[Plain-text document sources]
========
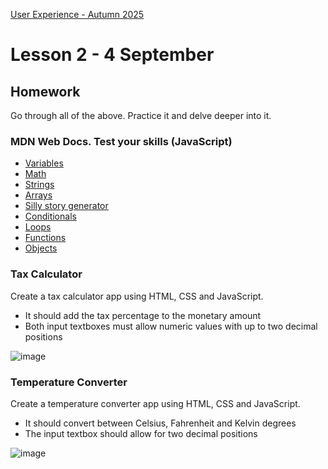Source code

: [User Experience - Autumn 2025](https://github.com/arturomorarioja-kea/WD_UX_E25/blob/main/README.md)

# Lesson 2 - 4 September

## Homework
Go through all of the above. Practice it and delve deeper into it.

### MDN Web Docs. Test your skills (JavaScript)
- [Variables](https://developer.mozilla.org/en-US/docs/Learn/JavaScript/First_steps/Test_your_skills:_variables)
- [Math](https://developer.mozilla.org/en-US/docs/Learn/JavaScript/First_steps/Test_your_skills:_Math)
- [Strings](https://developer.mozilla.org/en-US/docs/Learn/JavaScript/First_steps/Useful_string_methods)
- [Arrays](https://developer.mozilla.org/en-US/docs/Learn/JavaScript/First_steps/Arrays#test_your_skills!)
- [Silly story generator](https://developer.mozilla.org/en-US/docs/Learn/JavaScript/First_steps/Silly_story_generator)
- [Conditionals](https://developer.mozilla.org/en-US/docs/Learn/JavaScript/Building_blocks/Test_your_skills:_Conditionals)
- [Loops](https://developer.mozilla.org/en-US/docs/Learn/JavaScript/Building_blocks/Test_your_skills:_Loops)
- [Functions](https://developer.mozilla.org/en-US/docs/Learn/JavaScript/Building_blocks/Test_your_skills:_Functions)
- [Objects](https://developer.mozilla.org/en-US/docs/Learn/JavaScript/Objects/Test_your_skills:_Object_basics)

### Tax Calculator
Create a tax calculator app using HTML, CSS and JavaScript.
- It should add the tax percentage to the monetary amount
- Both input textboxes must allow numeric values with up to two decimal positions

![image](https://github.com/user-attachments/assets/868446da-1e19-4518-bbe3-c51f24ec221e)

### Temperature Converter
Create a temperature converter app using HTML, CSS and JavaScript.
- It should convert between Celsius, Fahrenheit and Kelvin degrees
- The input textbox should allow for two decimal positions

![image](https://github.com/user-attachments/assets/6443eb83-0b73-4ff9-b9f1-87ec5fee03c9)
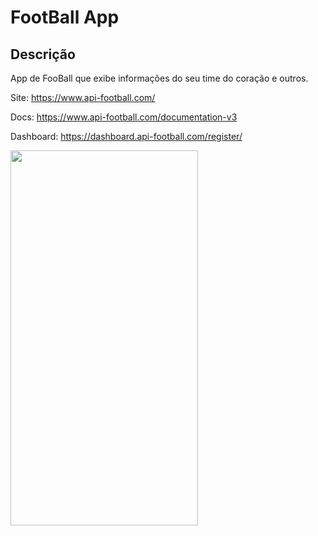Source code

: # FootBall App

## Descrição

App de FooBall que exibe informações do seu time do coração e outros.

Site: https://www.api-football.com/

Docs: https://www.api-football.com/documentation-v3

Dashboard: https://dashboard.api-football.com/register/

<img src="https://user-images.githubusercontent.com/100291684/190877083-e02e5789-46b6-41e0-8cbf-e55afadba98f.jpeg" width="300" height="600" />


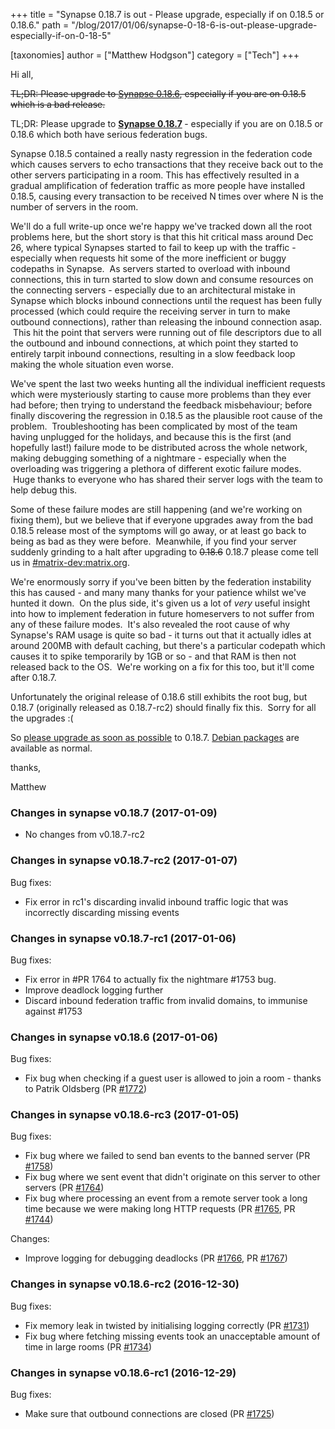 +++
title = "Synapse 0.18.7 is out - Please upgrade, especially if on 0.18.5 or 0.18.6."
path = "/blog/2017/01/06/synapse-0-18-6-is-out-please-upgrade-especially-if-on-0-18-5"

[taxonomies]
author = ["Matthew Hodgson"]
category = ["Tech"]
+++

Hi all,

~~TL;DR: Please upgrade to <a href="https://github.com/matrix-org/synapse/releases/tag/v0.18.6">Synapse 0.18.6</a>, especially if you are on 0.18.5 which is a bad release.~~

TL;DR: Please upgrade to <strong><a href="https://github.com/matrix-org/synapse/releases/tag/v0.18.7">Synapse 0.18.7</a> </strong>- especially if you are on 0.18.5 or 0.18.6 which both have serious federation bugs.

Synapse 0.18.5 contained a really nasty regression in the federation code which causes servers to echo transactions that they receive back out to the other servers participating in a room. This has effectively resulted in a gradual amplification of federation traffic as more people have installed 0.18.5, causing every transaction to be received N times over where N is the number of servers in the room.

We'll do a full write-up once we're happy we've tracked down all the root problems here, but the short story is that this hit critical mass around Dec 26, where typical Synapses started to fail to keep up with the traffic - especially when requests hit some of the more inefficient or buggy codepaths in Synapse.  As servers started to overload with inbound connections, this in turn started to slow down and consume resources on the connecting servers - especially due to an architectural mistake in Synapse which blocks inbound connections until the request has been fully processed (which could require the receiving server in turn to make outbound connections), rather than releasing the inbound connection asap.  This hit the point that servers were running out of file descriptors due to all the outbound and inbound connections, at which point they started to entirely tarpit inbound connections, resulting in a slow feedback loop making the whole situation even worse.

We've spent the last two weeks hunting all the individual inefficient requests which were mysteriously starting to cause more problems than they ever had before; then trying to understand the feedback misbehaviour; before finally discovering the regression in 0.18.5 as the plausible root cause of the problem.  Troubleshooting has been complicated by most of the team having unplugged for the holidays, and because this is the first (and hopefully last!) failure mode to be distributed across the whole network, making debugging something of a nightmare - especially when the overloading was triggering a plethora of different exotic failure modes.  Huge thanks to everyone who has shared their server logs with the team to help debug this.

Some of these failure modes are still happening (and we're working on fixing them), but we believe that if everyone upgrades away from the bad 0.18.5 release most of the symptoms will go away, or at least go back to being as bad as they were before.  Meanwhile, if you find your server suddenly grinding to a halt after upgrading to ~~0.18.6~~ 0.18.7 please come tell us in <a href="https://matrix.to/#/#matrix-dev:matrix.org">#matrix-dev:matrix.org</a>.

We're enormously sorry if you've been bitten by the federation instability this has caused - and many many thanks for your patience whilst we've hunted it down.  On the plus side, it's given us a lot of *very* useful insight into how to implement federation in future homeservers to not suffer from any of these failure modes.  It's also revealed the root cause of why Synapse's RAM usage is quite so bad - it turns out that it actually idles at around 200MB with default caching, but there's a particular codepath which causes it to spike temporarily by 1GB or so - and that RAM is then not released back to the OS.  We're working on a fix for this too, but it'll come after 0.18.7.

Unfortunately the original release of 0.18.6 still exhibits the root bug, but 0.18.7 (originally released as 0.18.7-rc2) should finally fix this.  Sorry for all the upgrades :(

So <a href="https://github.com/matrix-org/synapse/releases/tag/v0.18.7">please upgrade as soon as possible</a> to 0.18.7.  <a href="/packages/debian">Debian packages</a> are available as normal.

thanks,

Matthew

### Changes in synapse v0.18.7 (2017-01-09)

<ul>
<li>No changes from v0.18.7-rc2</li>
</ul>

### Changes in synapse v0.18.7-rc2 (2017-01-07)

Bug fixes:
<ul>
  <li>Fix error in rc1's discarding invalid inbound traffic logic that was incorrectly discarding missing events
</li>
</ul>

### Changes in synapse v0.18.7-rc1 (2017-01-06)

Bug fixes:
<ul>
  <li>Fix error in #PR 1764 to actually fix the nightmare #1753 bug.
</li>
  <li>Improve deadlock logging further
</li>
  <li>Discard inbound federation traffic from invalid domains, to immunise
against #1753
</li>
</ul>

### Changes in synapse v0.18.6 (2017-01-06)

Bug fixes:
<ul>
  <li>Fix bug when checking if a guest user is allowed to join a room - thanks to Patrik Oldsberg (PR <a class="issue-link js-issue-link" title="handlers/room_member: fix guest access check when joining rooms" href="https://github.com/matrix-org/synapse/pull/1772" data-id="199209215" data-error-text="Failed to load issue title" data-permission-text="Issue title is private">#1772</a>)</li>
</ul>

### Changes in synapse v0.18.6-rc3 (2017-01-05)

Bug fixes:
<ul>
  <li>Fix bug where we failed to send ban events to the banned server (PR <a class="issue-link js-issue-link" href="https://github.com/matrix-org/synapse/pull/1758" data-url="https://github.com/matrix-org/synapse/issues/1758" data-id="198709898" data-error-text="Failed to load issue title" data-permission-text="Issue title is private">#1758</a>)</li>
  <li>Fix bug where we sent event that didn't originate on this server to other servers (PR <a class="issue-link js-issue-link" href="https://github.com/matrix-org/synapse/pull/1764" data-url="https://github.com/matrix-org/synapse/issues/1764" data-id="198934605" data-error-text="Failed to load issue title" data-permission-text="Issue title is private">#1764</a>)</li>
  <li>Fix bug where processing an event from a remote server took a long time because we were making long HTTP requests (PR <a class="issue-link js-issue-link" href="https://github.com/matrix-org/synapse/pull/1765" data-url="https://github.com/matrix-org/synapse/issues/1765" data-id="198940353" data-error-text="Failed to load issue title" data-permission-text="Issue title is private">#1765</a>, PR <a class="issue-link js-issue-link" href="https://github.com/matrix-org/synapse/pull/1744" data-url="https://github.com/matrix-org/synapse/issues/1744" data-id="198236017" data-error-text="Failed to load issue title" data-permission-text="Issue title is private">#1744</a>)</li>
</ul>
Changes:
<ul>
  <li>Improve logging for debugging deadlocks (PR <a class="issue-link js-issue-link" href="https://github.com/matrix-org/synapse/pull/1766" data-url="https://github.com/matrix-org/synapse/issues/1766" data-id="198946790" data-error-text="Failed to load issue title" data-permission-text="Issue title is private">#1766</a>, PR <a class="issue-link js-issue-link" href="https://github.com/matrix-org/synapse/pull/1767" data-url="https://github.com/matrix-org/synapse/issues/1767" data-id="198958245" data-error-text="Failed to load issue title" data-permission-text="Issue title is private">#1767</a>)</li>
</ul>

### Changes in synapse v0.18.6-rc2 (2016-12-30)

Bug fixes:
<ul>
  <li>Fix memory leak in twisted by initialising logging correctly (PR <a class="issue-link js-issue-link" href="https://github.com/matrix-org/synapse/pull/1731" data-url="https://github.com/matrix-org/synapse/issues/1731" data-id="198134635" data-error-text="Failed to load issue title" data-permission-text="Issue title is private">#1731</a>)</li>
  <li>Fix bug where fetching missing events took an unacceptable amount of time in large rooms (PR <a class="issue-link js-issue-link" href="https://github.com/matrix-org/synapse/pull/1734" data-url="https://github.com/matrix-org/synapse/issues/1734" data-id="198178611" data-error-text="Failed to load issue title" data-permission-text="Issue title is private">#1734</a>)</li>
</ul>

### Changes in synapse v0.18.6-rc1 (2016-12-29)

Bug fixes:
<ul>
  <li>Make sure that outbound connections are closed (PR <a class="issue-link js-issue-link" title="Wrap connections in an N minute timeout to ensure they get reaped correctly" href="https://github.com/matrix-org/synapse/pull/1725" data-id="197934419" data-error-text="Failed to load issue title" data-permission-text="Issue title is private">#1725</a>)</li>
</ul>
========
Return each full line of the entries that contains the word "decimal".

# REPLY TO THE EXERCISE
- Both input textboxes must allow numeric values with up to two decimal positions
- The input textbox should allow for two decimal positions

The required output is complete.